Conversational AI

Accelerating Leaderboard-Topping ASR Models 10x with NVIDIA NeMo

NVIDIA NeMo has consistently developed automatic speech recognition (ASR) models that set the benchmark in the industry, particularly those topping the Hugging Face Open ASR Leaderboard

These NVIDIA NeMo ASR models that transcribe speech into text offer a range of architectures designed to optimize both speed and accuracy:

  • CTC model (nvidia/parakeet-ctc-1.1b): This model features a FastConformer encoder and a softmax prediction head. It’s non-autoregressive, meaning future predictions do not depend on the previous ones, enabling fast and efficient inference.
  • RNN-T model (nvidia/parakeet-rnnt-1.1b): This transducer model adds a prediction and joint network to the FastConformer encoder, making it autoregressive—each prediction depends on the previous prediction history. Due to this property, there is a common misconception that RNN-T models are slow for GPU inference and better suited to CPUs. 
  • TDT model (nvidia/parakeet-tdt-1.1b): Another transducer model, but trained with a refined transducer objective called token-and-duration transducer (TDT). While still autoregressive, it can perform multiple predictions at each step, making it faster at inference.
  • TDT-CTC model (parakeet-tdt_ctc-110m): This is a hybrid variant of transducer and CTC decoders, bringing both decoders for faster convergence during training. It enables training only one model for two decoders. 
  • AED model (nvidia/canary-1b): Attention-encoder-decoder (AED) model, also based on the FastConformer, is autoregressive and offers the highest accuracy (lowest word error rate, or WER) at the cost of additional computation.

Previously, these models faced speed performance bottlenecks such as casting overheads, low compute intensity, and divergence performance issues. 

In this post, you’ll discover how NVIDIA boosted the inference speed of NeMo ASR models by up to 10x (Figure 1) through key enhancements like autocasting tensors to bfloat16, the innovative label-looping algorithm, and the introduction of CUDA Graphs available with NeMo 2.0.0.

Bar graph illustrating NeMo ASR models up to 10x speed improvements with autocasting tensors to bfloat16, the innovative label-looping algorithm, and the introduction of CUDA graphs speed performance enhancements.
Figure 1. NVIDIA NeMo ASR models achieve up to 10x speed improvement in inverse real-time factor (RTFx) through recent optimizations

Overcoming speed performance bottlenecks

This section dives into how NVIDIA ASR models overcame various speed performance bottlenecks, from casting overheads to batch processing optimization, low compute intensity, and divergence performance issues. 

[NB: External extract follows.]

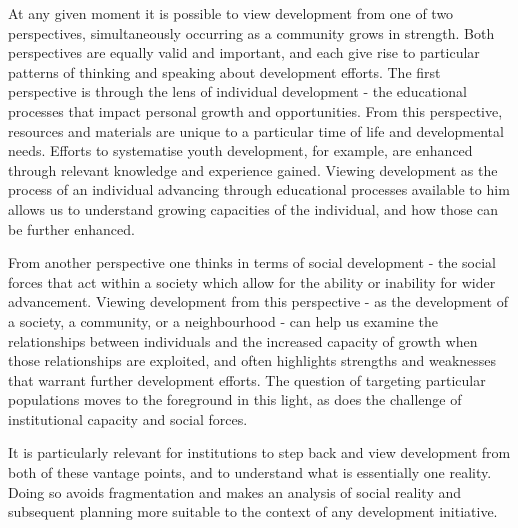 At any given moment it is possible to view development from one of two perspectives, simultaneously occurring as a community grows in strength. Both perspectives are equally valid and important, and each give rise to particular patterns of thinking and speaking about development efforts. The first perspective is through the lens of individual development - the educational processes that impact personal growth and opportunities. From this perspective, resources and materials are unique to a particular time of life and developmental needs. Efforts to systematise youth development, for example, are enhanced through relevant knowledge and experience gained. Viewing development as the process of an individual advancing through educational processes available to him allows us to understand growing capacities of the individual, and how those can be further enhanced. 

From another perspective one thinks in terms of social development - the social forces that act within a society which allow for the ability or inability for wider advancement. Viewing development from this perspective - as the development of a society, a community, or a neighbourhood - can help us examine the relationships between individuals and the increased capacity of growth when those relationships are exploited, and often highlights strengths and weaknesses that warrant further development efforts. The question of targeting particular populations moves to the foreground in this light, as does the challenge of institutional capacity and social forces. 

It is particularly relevant for institutions to step back and view development from both of these vantage points, and to understand what is essentially one reality. Doing so avoids fragmentation and makes an analysis of social reality and subsequent planning more suitable to the context of any development initiative.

Casting overheads from automatic mixed precision

From the early days of NeMo, inference has been performed within torch.amp.autocast context manager. This automatically casts float32 weights to float16 or bfloat16 before matrix multiplications, enabling the use of half precision tensor core operations. Under the hood, automatic mixed precision (AMP) maintains a “cast cache” that stores these conversions, typically speeding up training. However, several issue arise:

  • Outdated autocast behavior: Autocast was developed when operations like softmax and layer norm were rare. In modern models like Conformers and Transformers, these operations are common and cause the float16 or bfloat16 inputs to be cast back to float32, leading to additional casts before every matrix multiplication.
  • Parameter handling: For the AMP cast cache to be effective, parameters need requires_grad=True. Unfortunately, in the NeMo transcribe API, this flag is set to False (requires_grad=False), preventing the cache from working and leading to unnecessary casting overhead.
  • Frequent cache clearing: The cast cache is cleared every time the torch.amp.autocast context manager is exited. Users often wrap single inference calls within the context manager, preventing effective utilization of the cache.

The overhead of these extra casts is significant. Figure 2 shows how casting before a matrix multiplication in the Parakeet CTC 1.1B model adds 200 microseconds of overhead, while the matrix multiplication itself only takes 200 microseconds—meaning half of the run time is spent on casting. This is captured by NVIDIA Nsight Systems, a profiling and analysis tool that visualizes workload metrics on a timeline for performance tuning. 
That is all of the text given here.